Document images with source code
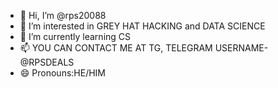 - 👋 Hi, I’m @rps20088
- 👀 I’m interested in GREY HAT HACKING and DATA SCIENCE 
- 🌱 I’m currently learning CS
- 📫 YOU CAN CONTACT ME AT TG, TELEGRAM USERNAME-@RPSDEALS
- 😄 Pronouns:HE/HIM

<!---
rps20088/rps20088 is a ✨ special ✨ repository because its `README.md` (this file) appears on your GitHub profile.
You can click the Preview link to take a look at your changes.
--->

Problem statement -
The records above should be copied word for word, with the pictures left out.

Response box -
 - 👋 Hi, I’m @rps20088
- 👀 I’m interested in GREY HAT HACKING and DATA SCIENCE 
- 🌱 I’m currently learning CS
- 📫 YOU CAN CONTACT ME AT TG, TELEGRAM USERNAME-@RPSDEALS
- 😄 Pronouns:HE/HIM

<!---
rps20088/rps20088 is a ✨ special ✨ repository because its `README.md` (this file) appears on your GitHub profile.
You can click the Preview link to take a look at your changes.
--->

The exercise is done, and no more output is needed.